The answer must be a single number: how many lines in the entries hold the string "connections".

Stored records:
○ ○ ○ ○ ○
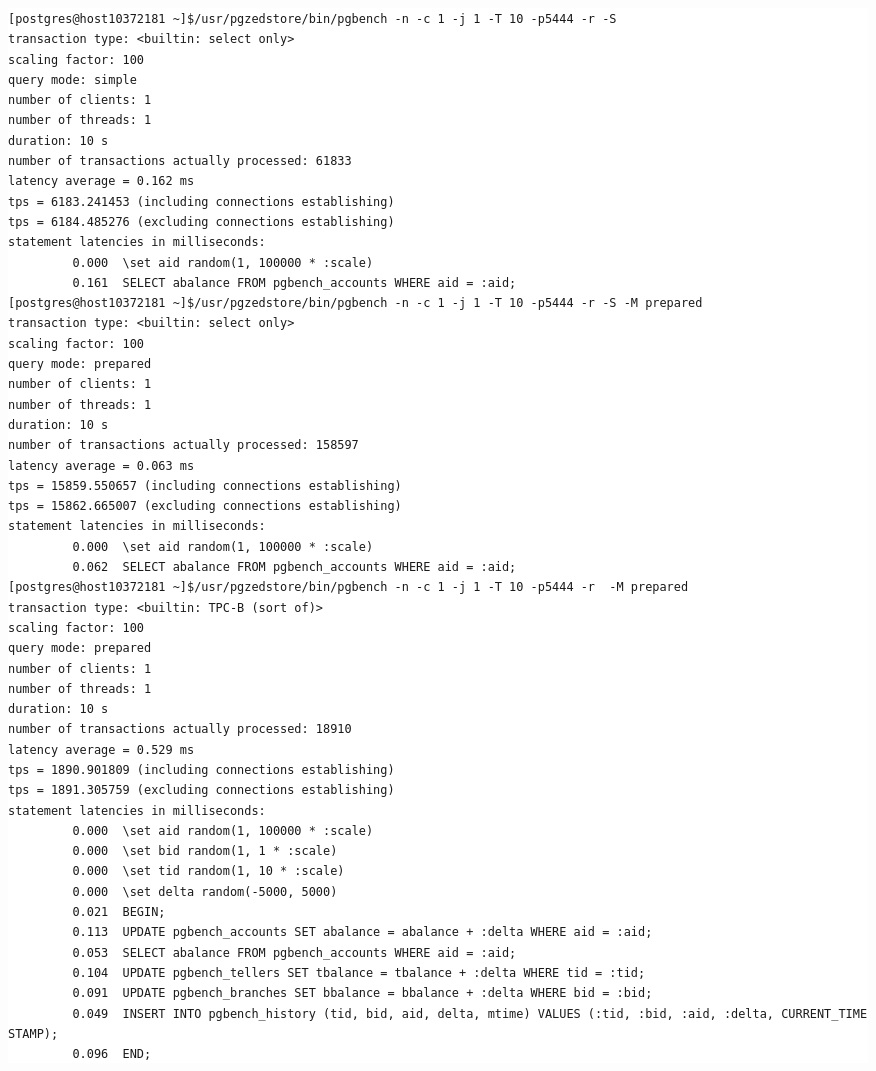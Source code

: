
 ```
[postgres@host10372181 ~]$/usr/pgzedstore/bin/pgbench -n -c 1 -j 1 -T 10 -p5444 -r -S
transaction type: <builtin: select only>
scaling factor: 100
query mode: simple
number of clients: 1
number of threads: 1
duration: 10 s
number of transactions actually processed: 61833
latency average = 0.162 ms
tps = 6183.241453 (including connections establishing)
tps = 6184.485276 (excluding connections establishing)
statement latencies in milliseconds:
         0.000  \set aid random(1, 100000 * :scale)
         0.161  SELECT abalance FROM pgbench_accounts WHERE aid = :aid;
[postgres@host10372181 ~]$/usr/pgzedstore/bin/pgbench -n -c 1 -j 1 -T 10 -p5444 -r -S -M prepared
transaction type: <builtin: select only>
scaling factor: 100
query mode: prepared
number of clients: 1
number of threads: 1
duration: 10 s
number of transactions actually processed: 158597
latency average = 0.063 ms
tps = 15859.550657 (including connections establishing)
tps = 15862.665007 (excluding connections establishing)
statement latencies in milliseconds:
         0.000  \set aid random(1, 100000 * :scale)
         0.062  SELECT abalance FROM pgbench_accounts WHERE aid = :aid;
[postgres@host10372181 ~]$/usr/pgzedstore/bin/pgbench -n -c 1 -j 1 -T 10 -p5444 -r  -M prepared
transaction type: <builtin: TPC-B (sort of)>
scaling factor: 100
query mode: prepared
number of clients: 1
number of threads: 1
duration: 10 s
number of transactions actually processed: 18910
latency average = 0.529 ms
tps = 1890.901809 (including connections establishing)
tps = 1891.305759 (excluding connections establishing)
statement latencies in milliseconds:
         0.000  \set aid random(1, 100000 * :scale)
         0.000  \set bid random(1, 1 * :scale)
         0.000  \set tid random(1, 10 * :scale)
         0.000  \set delta random(-5000, 5000)
         0.021  BEGIN;
         0.113  UPDATE pgbench_accounts SET abalance = abalance + :delta WHERE aid = :aid;
         0.053  SELECT abalance FROM pgbench_accounts WHERE aid = :aid;
         0.104  UPDATE pgbench_tellers SET tbalance = tbalance + :delta WHERE tid = :tid;
         0.091  UPDATE pgbench_branches SET bbalance = bbalance + :delta WHERE bid = :bid;
         0.049  INSERT INTO pgbench_history (tid, bid, aid, delta, mtime) VALUES (:tid, :bid, :aid, :delta, CURRENT_TIMESTAMP);
         0.096  END;
```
○ ○ ○ ○ ○
SOLUTION TO THIS TASK
6